Is is possible to add a smoke unit to the Spectrum (Modern Balwin) 4-4-0? If so, what smoke unit would it be?

ACY

There are a myriad of smoke units you could use, but they are not realistic, require a little extra maintenance to keep things clean because it often leaves a film on everything, and they often are not reliable in HO scale. If you are set on smoke no one is going to stop you, but that is just my opinion.

Doneldon

MAGER-

Allow me to second ACY's comments about smoke. It's a pain in the patoo for an effect which is suggestive of locomotive smoke at best. It might be worthwhile for kids or grandkids but I won't putz with it.
                                                                                                                             -- D

GN.2-6-8-0

Bought the BLI Paragon 2 Y6B with the fan generated smoke unit, checked it , yep' it worked............turned it off!  ;D  ;D
Rocky Lives

Jim Banner

I seem to remember some pretty good looking smoke coming from American Flyer locomotives in about 1950.  Much of the locomotive was taken up by a bellows operated by an axle cam.  The smoke came out in white puffs synchronized to the motion.  The motor was in the tender, which left no room for a whistle.  I do not remember if they smoked at low speed.  In fact, I cannot remember trains of that ilk and era ever being run at slow speed.  Stop and dizzyingly fast were the two options.

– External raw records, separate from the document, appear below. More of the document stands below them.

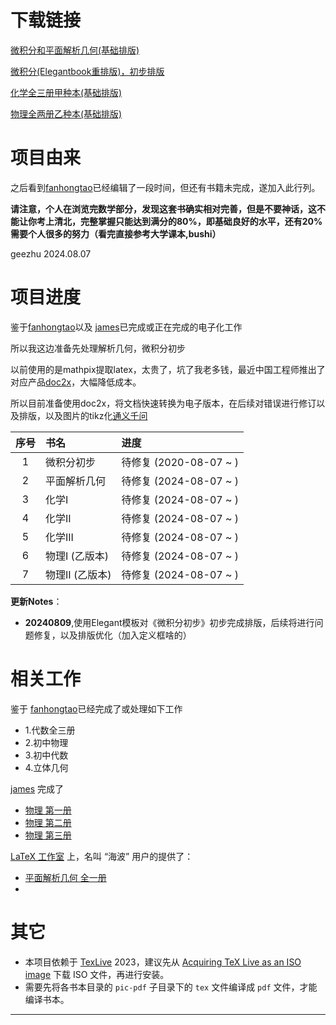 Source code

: # 下载链接

[微积分和平面解析几何(基础排版)](https://github.com/geezhu/Category-A-Textbook/releases/tag/v0.1)

[微积分(Elegantbook重排版)，初步排版](https://github.com/geezhu/Category-A-Textbook/releases/tag/v0.2)

[化学全三册甲种本(基础排版)](https://github.com/geezhu/Category-A-Textbook/releases/tag/v0.1c)

[物理全两册乙种本(基础排版)](https://github.com/geezhu/Category-A-Textbook/releases/tag/v0.1p)


# 项目由来

之后看到[fanhongtao](https://github.com/fanhongtao/ebooks)已经编辑了一段时间，但还有书籍未完成，遂加入此行列。

**请注意，个人在浏览完数学部分，发现这套书确实相对完善，但是不要神话，这不能让你考上清北，完整掌握只能达到满分的80%，即基础良好的水平，还有20%需要个人很多的努力（看完直接参考大学课本,bushi）**

geezhu 2024.08.07

# 项目进度

鉴于[fanhongtao](https://github.com/fanhongtao/ebooks)以及 [james](https://github.com/jamesfang8499/)已完成或正在完成的电子化工作

所以我这边准备先处理解析几何，微积分初步

以前使用的是mathpix提取latex，太贵了，坑了我老多钱，最近中国工程师推出了对应产品[doc2x](https://doc2x.noedgeai.com/)，大幅降低成本。

所以目前准备使用doc2x，将文档快速转换为电子版本，在后续对错误进行修订以及排版，以及图片的tikz化[通义千问](https://tongyi.aliyun.com/qianwen/)

| 序号 | 书名         | 进度                  |
|:--:|:-----------|:--------------------|
| 1  | 微积分初步      | 待修复 (2020-08-07 ~ ) |
| 2  | 平面解析几何     | 待修复 (2024-08-07 ~ )  |
| 3  | 化学I        | 待修复 (2024-08-07 ~ )  |
| 4  | 化学II       | 待修复 (2024-08-07 ~ )  |
| 5  | 化学III      | 待修复 (2024-08-07 ~ )  |
| 6  | 物理I  (乙版本) | 待修复 (2024-08-07 ~ )  |
| 7  | 物理II (乙版本) | 待修复 (2024-08-07 ~ )  |

**更新Notes**：
* **20240809**,使用Elegant模板对《微积分初步》初步完成排版，后续将进行问题修复，以及排版优化（加入定义框啥的）

# 相关工作

鉴于 [fanhongtao](https://github.com/fanhongtao/ebooks)已经完成了或处理如下工作
* 1.代数全三册
* 2.初中物理
* 3.初中代数
* 4.立体几何

[james](https://github.com/jamesfang8499/) 完成了

* [物理 第一册](https://github.com/jamesfang8499/physics1)
* [物理 第二册](https://github.com/jamesfang8499/physics2)
* [物理 第三册](https://github.com/jamesfang8499/physics3)



[LaTeX 工作室](https://www.latexstudio.net/) 上，名叫 “海波” 用户的提供了：

* [平面解析几何 全一册](https://www.latexstudio.net/index/details/index/mid/2401.html)
* 
# 其它

* 本项目依赖于 [TexLive](http://tug.org/texlive/) 2023，建议先从 [Acquiring TeX Live as an ISO image](http://tug.org/texlive/acquire-iso.html) 下载 ISO 文件，再进行安装。
* 需要先将各书本目录的 `pic-pdf` 子目录下的 `tex` 文件编译成 `pdf` 文件，才能编译书本。
---




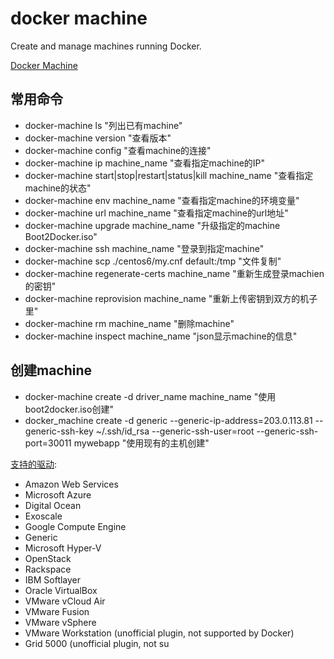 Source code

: docker machine
==============

Create and manage machines running Docker.

[Docker Machine](https://github.com/docker/machine/releases)

## 常用命令
* docker-machine ls "列出已有machine"
* docker-machine version "查看版本"
* docker-machine config "查看machine的连接"
* docker-machine ip machine_name "查看指定machine的IP"
* docker-machine start|stop|restart|status|kill machine_name "查看指定machine的状态"
* docker-machine env machine_name "查看指定machine的环境变量"
* docker-machine url machine_name "查看指定machine的url地址"
* docker-machine upgrade machine_name "升级指定的machine Boot2Docker.iso"
* docker-machine ssh machine_name "登录到指定machine"
* docker-machine scp ./centos6/my.cnf default:/tmp "文件复制"
* docker-machine regenerate-certs machine_name "重新生成登录machien的密钥"
* docker-machine reprovision machine_name "重新上传密钥到双方的机子里"
* docker-machine rm machine_name "删除machine"
* docker-machine inspect machine_name "json显示machine的信息"

## 创建machine
* docker-machine create -d driver_name machine_name "使用boot2docker.iso创建"
* docker_machine create -d generic --generic-ip-address=203.0.113.81 --generic-ssh-key ~/.ssh/id_rsa --generic-ssh-user=root --generic-ssh-port=30011 mywebapp "使用现有的主机创建"

[支持的驱动](https://docs.docker.com/machine/drivers/):

* Amazon Web Services
* Microsoft Azure
* Digital Ocean
* Exoscale
* Google Compute Engine
* Generic
* Microsoft Hyper-V
* OpenStack
* Rackspace
* IBM Softlayer
* Oracle VirtualBox
* VMware vCloud Air
* VMware Fusion
* VMware vSphere
* VMware Workstation (unofficial plugin, not supported by Docker)
* Grid 5000 (unofficial plugin, not su

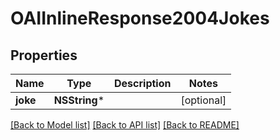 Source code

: # OAIInlineResponse2004Jokes

## Properties
Name | Type | Description | Notes
------------ | ------------- | ------------- | -------------
**joke** | **NSString*** |  | [optional] 

[[Back to Model list]](../README.md#documentation-for-models) [[Back to API list]](../README.md#documentation-for-api-endpoints) [[Back to README]](../README.md)



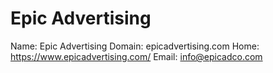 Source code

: 
# Epic Advertising 

Name: Epic Advertising 
Domain: epicadvertising.com
Home: https://www.epicadvertising.com/
Email: info@epicadco.com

I believe Gilbert used smoke pellets much like Lionel.  No oily residue, just a fine powdering of ammonium chloride which in a damp basement corroded everything in sight.  Ammonium chloride is a bit like dry ice in that it sublimates when heated, going directly from a solid to a gas.  The gas immediately condenses back into a solid but in the form of tiny crystals that look a great deal like steam or white smoke.

Jim
Growing older is mandatory but growing up is optional.

Johnson Bar Jeff

Quote from: florynow on July 30, 2011, 04:42:15 PM
I don't understand smoke units in models.  You cannot scale down the physics of smoke to look like anything but a cigarette inside the model.  To me, a smoke unit is just something else than needs maintenance and can break.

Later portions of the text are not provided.